Stored data section start
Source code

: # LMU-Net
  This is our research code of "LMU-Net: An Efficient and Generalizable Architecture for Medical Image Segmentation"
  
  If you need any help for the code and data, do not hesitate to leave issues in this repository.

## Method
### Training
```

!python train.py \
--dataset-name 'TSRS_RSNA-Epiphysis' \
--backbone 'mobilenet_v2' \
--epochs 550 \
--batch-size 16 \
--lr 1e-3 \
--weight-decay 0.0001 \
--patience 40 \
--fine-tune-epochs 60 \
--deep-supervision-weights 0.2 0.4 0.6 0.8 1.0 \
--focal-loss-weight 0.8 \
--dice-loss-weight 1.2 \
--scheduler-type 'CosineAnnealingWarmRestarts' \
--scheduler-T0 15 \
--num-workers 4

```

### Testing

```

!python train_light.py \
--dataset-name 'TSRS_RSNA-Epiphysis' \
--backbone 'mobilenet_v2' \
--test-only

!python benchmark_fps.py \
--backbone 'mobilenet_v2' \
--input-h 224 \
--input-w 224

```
Stored data section end
→ **What is being asked**
Word for word, give back all the lines above.

→ **Written answer**
Source code

: # LMU-Net
  This is our research code of "LMU-Net: An Efficient and Generalizable Architecture for Medical Image Segmentation"
  
  If you need any help for the code and data, do not hesitate to leave issues in this repository.

## Method
### Training
```

!python train.py \
--dataset-name 'TSRS_RSNA-Epiphysis' \
--backbone 'mobilenet_v2' \
--epochs 550 \
--batch-size 16 \
--lr 1e-3 \
--weight-decay 0.0001 \
--patience 40 \
--fine-tune-epochs 60 \
--deep-supervision-weights 0.2 0.4 0.6 0.8 1.0 \
--focal-loss-weight 0.8 \
--dice-loss-weight 1.2 \
--scheduler-type 'CosineAnnealingWarmRestarts' \
--scheduler-T0 15 \
--num-workers 4

```

### Testing

```

!python train_light.py \
--dataset-name 'TSRS_RSNA-Epiphysis' \
--backbone 'mobilenet_v2' \
--test-only

!python benchmark_fps.py \
--backbone 'mobilenet_v2' \
--input-h 224 \
--input-w 224

```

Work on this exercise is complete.